Specifying the analysis. Select Correspondence Analysis from the Statistics - Multivariate Exploratory Techniques menu to display the Correspondence Analysis (CA): Table Specifications Startup Panel. Even though the values in this data file are not frequencies, we will treat them as such. Therefore, on the Correspondence Analysis (CA) tab select the Frequencies w/out grouping vars option button under Input. Next select the variables. Click the Variables with frequencies button to display the standard variable selection dialog. Here, select all variables and then click the OK button. Finally, click the OK button on the Startup Panel to perform the correspondence analysis. After a few moments the Correspondence Analysis Results dialog is displayed.

Reviewing the results.

Eigenvalues. To reiterate, the Chi-square value and associated p-value should not be interpreted in this case, since the entries in the table are not frequencies. However, all other results are valid. First click the Eigenvalues button on the Advanced tab.

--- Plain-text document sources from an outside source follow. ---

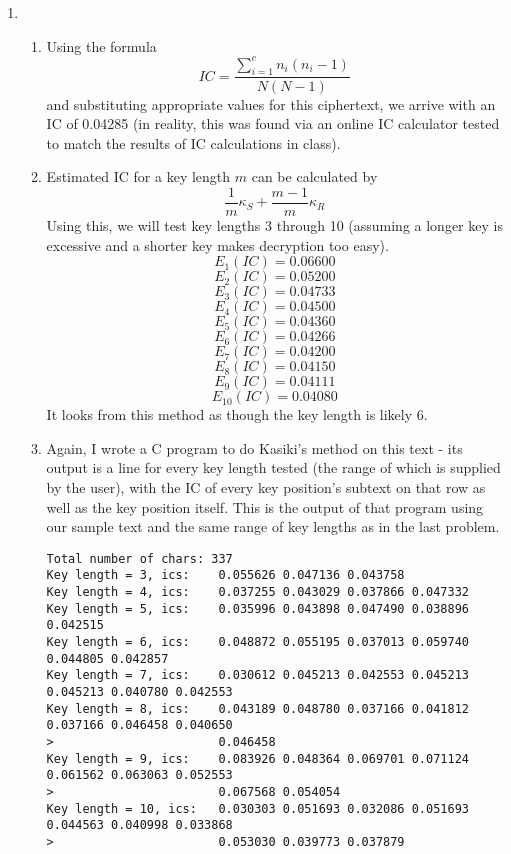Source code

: \documentclass[10pt,letterpaper]{article}
\begin{document}
\begin{enumerate}
    \item
    \begin{enumerate}
        \item
            Using the formula
            $$IC = \frac{\sum_{i=1}^{c}n_i(n_i-1)}{N(N-1)}$$
            and substituting appropriate values for this ciphertext, we arrive with an IC of 0.04285 (in reality, this was found via an online IC calculator tested to match the results of IC calculations in class).
        \item
            Estimated IC for a key length $m$ can be calculated by
                $$\frac{1}{m}\kappa_S + \frac{m-1}{m}\kappa_R$$
            Using this, we will test key lengths 3 through 10 (assuming a longer key is excessive and a shorter key makes decryption too easy).
                $$E_1(IC) = 0.06600$$
                $$E_2(IC) = 0.05200$$
                $$E_3(IC) = 0.04733$$
                $$E_4(IC) = 0.04500$$
                $$E_5(IC) = 0.04360$$
                $$E_6(IC) = 0.04266$$
                $$E_7(IC) = 0.04200$$
                $$E_8(IC) = 0.04150$$
                $$E_9(IC) = 0.04111$$
                $$E_{10}(IC) = 0.04080$$
            It looks from this method as though the key length is likely 6.
        \item
            Again, I wrote a C program to do Kasiki's method on this text - its output is a line for every key length tested (the range of which is supplied by the user), with the IC of every key position's subtext on that row as well as the key position itself.  This is the output of that program using our sample text and the same range of key lengths as in the last problem.
            \begin{verbatim}
Total number of chars: 337
Key length = 3, ics:    0.055626 0.047136 0.043758
Key length = 4, ics:    0.037255 0.043029 0.037866 0.047332
Key length = 5, ics:    0.035996 0.043898 0.047490 0.038896 0.042515
Key length = 6, ics:    0.048872 0.055195 0.037013 0.059740 0.044805 0.042857
Key length = 7, ics:    0.030612 0.045213 0.042553 0.045213 0.045213 0.040780 0.042553
Key length = 8, ics:    0.043189 0.048780 0.037166 0.041812 0.037166 0.046458 0.040650
>                       0.046458
Key length = 9, ics:    0.083926 0.048364 0.069701 0.071124 0.061562 0.063063 0.052553
>                       0.067568 0.054054
Key length = 10, ics:   0.030303 0.051693 0.032086 0.051693 0.044563 0.040998 0.033868
>                       0.053030 0.039773 0.037879
            \end{verbatim}


\end{enumerate}
\end{enumerate}
\end{document}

The total inertia is equal to .16901, and the first two dimensions account for 74.28% of the total inertia. Thus, it appears that the first 2 dimensions "account" for most of the inertia in this table.

Reviewing the coordinates.  Shown below are the spreadsheets for the row and column coordinates, for the 2-dimensional solution (see also Greenacre, 1984, Table 9.11). To produce these spreadsheets, click the Row and column coordinates button on the Advanced tab.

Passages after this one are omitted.